■ TASK ■
Should the entries contain pictures, leave them out and return exactly the lines from the first through the line holding "DIRECT & \$ 0.99 M \\".

■ EXTRACTED INFORMATION ■
........

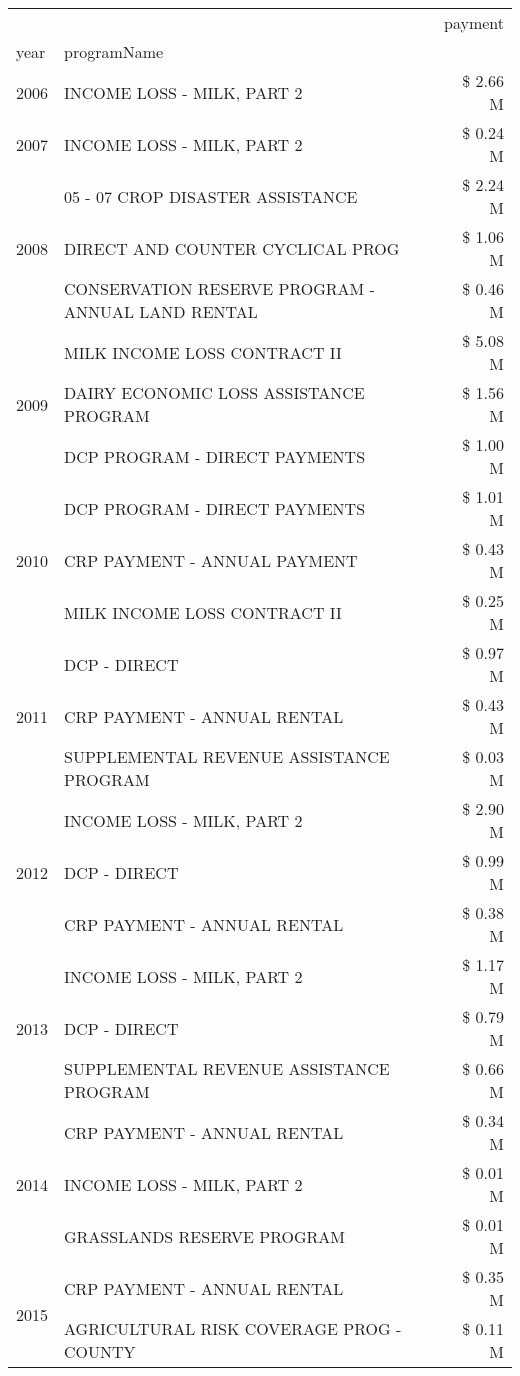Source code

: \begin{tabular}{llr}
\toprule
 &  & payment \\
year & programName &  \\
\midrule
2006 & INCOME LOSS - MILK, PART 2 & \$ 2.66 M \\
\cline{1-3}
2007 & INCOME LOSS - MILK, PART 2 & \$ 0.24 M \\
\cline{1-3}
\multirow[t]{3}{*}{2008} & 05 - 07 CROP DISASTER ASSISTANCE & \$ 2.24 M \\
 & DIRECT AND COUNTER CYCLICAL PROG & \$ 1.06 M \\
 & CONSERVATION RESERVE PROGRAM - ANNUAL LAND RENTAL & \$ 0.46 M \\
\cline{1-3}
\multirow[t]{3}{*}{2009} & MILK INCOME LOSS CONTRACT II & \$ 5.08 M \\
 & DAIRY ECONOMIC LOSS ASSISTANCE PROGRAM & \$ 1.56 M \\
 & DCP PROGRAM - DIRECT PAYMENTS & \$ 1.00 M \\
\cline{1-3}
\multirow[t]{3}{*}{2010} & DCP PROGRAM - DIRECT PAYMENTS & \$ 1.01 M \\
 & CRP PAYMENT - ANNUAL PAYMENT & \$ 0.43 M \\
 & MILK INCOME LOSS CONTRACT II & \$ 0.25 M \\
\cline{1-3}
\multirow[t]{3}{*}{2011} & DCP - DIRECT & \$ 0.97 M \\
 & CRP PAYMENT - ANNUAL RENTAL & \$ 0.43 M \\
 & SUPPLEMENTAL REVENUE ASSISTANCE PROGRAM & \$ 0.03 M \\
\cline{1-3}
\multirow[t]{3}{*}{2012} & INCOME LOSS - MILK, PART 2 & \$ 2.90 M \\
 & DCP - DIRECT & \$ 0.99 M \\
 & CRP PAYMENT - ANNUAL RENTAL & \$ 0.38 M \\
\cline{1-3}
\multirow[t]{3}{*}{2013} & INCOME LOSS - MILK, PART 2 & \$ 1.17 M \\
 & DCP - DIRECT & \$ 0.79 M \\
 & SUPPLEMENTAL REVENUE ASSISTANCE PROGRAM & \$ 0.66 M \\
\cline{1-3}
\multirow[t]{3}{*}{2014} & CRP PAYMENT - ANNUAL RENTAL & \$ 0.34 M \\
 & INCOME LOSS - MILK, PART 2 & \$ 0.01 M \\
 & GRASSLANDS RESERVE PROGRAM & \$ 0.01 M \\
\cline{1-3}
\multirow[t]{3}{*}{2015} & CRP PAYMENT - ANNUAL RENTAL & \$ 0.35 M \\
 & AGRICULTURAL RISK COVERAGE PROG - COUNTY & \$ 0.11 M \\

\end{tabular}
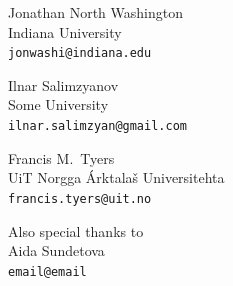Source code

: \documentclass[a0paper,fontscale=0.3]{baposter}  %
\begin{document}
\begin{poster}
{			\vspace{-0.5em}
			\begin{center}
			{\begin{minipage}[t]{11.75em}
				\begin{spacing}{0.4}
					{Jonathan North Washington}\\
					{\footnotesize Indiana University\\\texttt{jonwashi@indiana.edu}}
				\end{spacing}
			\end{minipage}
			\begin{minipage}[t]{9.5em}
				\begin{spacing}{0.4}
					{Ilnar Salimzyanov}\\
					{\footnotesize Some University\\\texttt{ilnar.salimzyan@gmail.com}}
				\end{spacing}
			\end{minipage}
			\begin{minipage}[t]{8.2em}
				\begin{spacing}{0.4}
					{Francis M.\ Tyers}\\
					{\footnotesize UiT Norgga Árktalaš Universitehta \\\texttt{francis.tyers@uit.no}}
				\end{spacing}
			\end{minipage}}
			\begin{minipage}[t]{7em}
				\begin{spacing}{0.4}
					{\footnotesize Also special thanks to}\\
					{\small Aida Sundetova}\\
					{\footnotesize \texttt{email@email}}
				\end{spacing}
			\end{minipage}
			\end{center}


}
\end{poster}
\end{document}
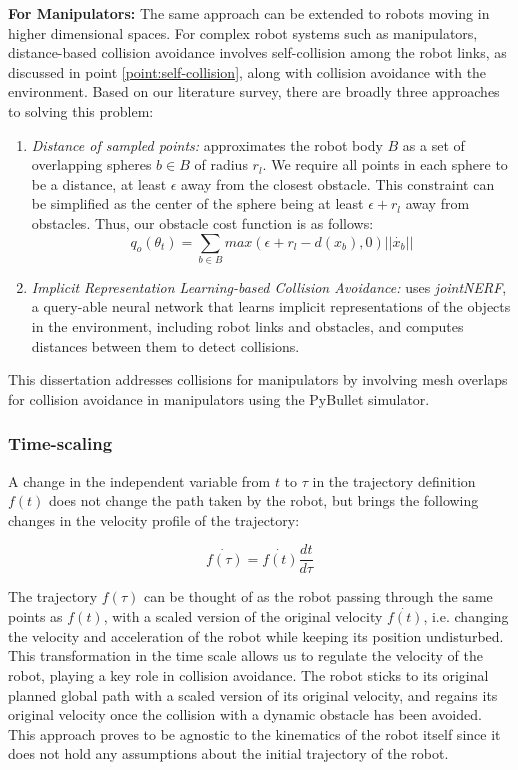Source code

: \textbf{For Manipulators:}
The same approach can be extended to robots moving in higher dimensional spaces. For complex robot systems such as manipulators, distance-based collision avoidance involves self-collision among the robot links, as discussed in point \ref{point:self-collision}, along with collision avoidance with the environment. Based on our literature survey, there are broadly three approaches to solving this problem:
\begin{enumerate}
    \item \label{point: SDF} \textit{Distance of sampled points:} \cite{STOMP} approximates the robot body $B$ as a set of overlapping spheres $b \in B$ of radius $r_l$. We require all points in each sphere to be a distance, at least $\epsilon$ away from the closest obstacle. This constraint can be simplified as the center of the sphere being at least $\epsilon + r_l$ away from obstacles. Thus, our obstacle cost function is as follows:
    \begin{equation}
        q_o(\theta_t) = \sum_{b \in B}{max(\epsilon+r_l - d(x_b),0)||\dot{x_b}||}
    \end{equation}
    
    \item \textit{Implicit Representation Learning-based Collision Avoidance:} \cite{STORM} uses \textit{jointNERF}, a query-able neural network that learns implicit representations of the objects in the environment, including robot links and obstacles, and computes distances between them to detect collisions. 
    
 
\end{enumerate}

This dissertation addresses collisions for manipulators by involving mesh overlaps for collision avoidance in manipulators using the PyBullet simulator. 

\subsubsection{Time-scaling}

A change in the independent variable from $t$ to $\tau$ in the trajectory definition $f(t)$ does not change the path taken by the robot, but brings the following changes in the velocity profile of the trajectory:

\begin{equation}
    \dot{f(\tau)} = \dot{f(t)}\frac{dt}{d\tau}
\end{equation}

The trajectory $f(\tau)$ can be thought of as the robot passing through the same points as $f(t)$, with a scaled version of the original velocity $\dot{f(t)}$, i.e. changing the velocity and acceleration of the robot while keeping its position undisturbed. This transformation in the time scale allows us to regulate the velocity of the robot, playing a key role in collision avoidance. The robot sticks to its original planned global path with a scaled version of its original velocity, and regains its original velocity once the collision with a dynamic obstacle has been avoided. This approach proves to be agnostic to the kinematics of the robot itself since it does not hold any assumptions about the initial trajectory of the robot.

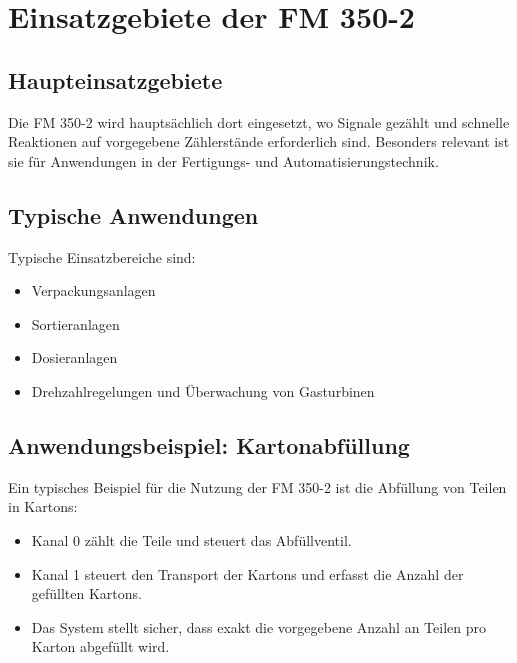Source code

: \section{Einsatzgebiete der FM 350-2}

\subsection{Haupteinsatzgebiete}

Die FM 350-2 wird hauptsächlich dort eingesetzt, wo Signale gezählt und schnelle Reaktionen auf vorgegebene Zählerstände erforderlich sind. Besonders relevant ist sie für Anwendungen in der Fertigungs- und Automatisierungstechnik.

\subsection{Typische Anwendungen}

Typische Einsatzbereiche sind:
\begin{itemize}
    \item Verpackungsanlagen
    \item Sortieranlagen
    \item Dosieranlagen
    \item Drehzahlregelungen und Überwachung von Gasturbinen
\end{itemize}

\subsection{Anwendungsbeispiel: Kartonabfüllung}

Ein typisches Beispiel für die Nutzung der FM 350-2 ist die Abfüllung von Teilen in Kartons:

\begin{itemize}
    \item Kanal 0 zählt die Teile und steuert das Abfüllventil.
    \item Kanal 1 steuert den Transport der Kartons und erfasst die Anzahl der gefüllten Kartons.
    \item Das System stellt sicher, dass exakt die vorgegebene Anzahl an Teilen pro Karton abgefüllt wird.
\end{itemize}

........

■ RESPONSE ■
Source code

: \begin{tabular}{llr}
\toprule
 &  & payment \\
year & programName &  \\
\midrule
2006 & INCOME LOSS - MILK, PART 2 & \$ 2.66 M \\
\cline{1-3}
2007 & INCOME LOSS - MILK, PART 2 & \$ 0.24 M \\
\cline{1-3}
\multirow[t]{3}{*}{2008} & 05 - 07 CROP DISASTER ASSISTANCE & \$ 2.24 M \\
 & DIRECT AND COUNTER CYCLICAL PROG & \$ 1.06 M \\
 & CONSERVATION RESERVE PROGRAM - ANNUAL LAND RENTAL & \$ 0.46 M \\
\cline{1-3}
\multirow[t]{3}{*}{2009} & MILK INCOME LOSS CONTRACT II & \$ 5.08 M \\
 & DAIRY ECONOMIC LOSS ASSISTANCE PROGRAM & \$ 1.56 M \\
 & DCP PROGRAM - DIRECT PAYMENTS & \$ 1.00 M \\
\cline{1-3}
\multirow[t]{3}{*}{2010} & DCP PROGRAM - DIRECT PAYMENTS & \$ 1.01 M \\
 & CRP PAYMENT - ANNUAL PAYMENT & \$ 0.43 M \\
 & MILK INCOME LOSS CONTRACT II & \$ 0.25 M \\
\cline{1-3}
\multirow[t]{3}{*}{2011} & DCP - DIRECT & \$ 0.97 M \\
 & CRP PAYMENT - ANNUAL RENTAL & \$ 0.43 M \\
 & SUPPLEMENTAL REVENUE ASSISTANCE PROGRAM & \$ 0.03 M \\
\cline{1-3}
\multirow[t]{3}{*}{2012} & INCOME LOSS - MILK, PART 2 & \$ 2.90 M \\
 & DCP - DIRECT & \$ 0.99 M \\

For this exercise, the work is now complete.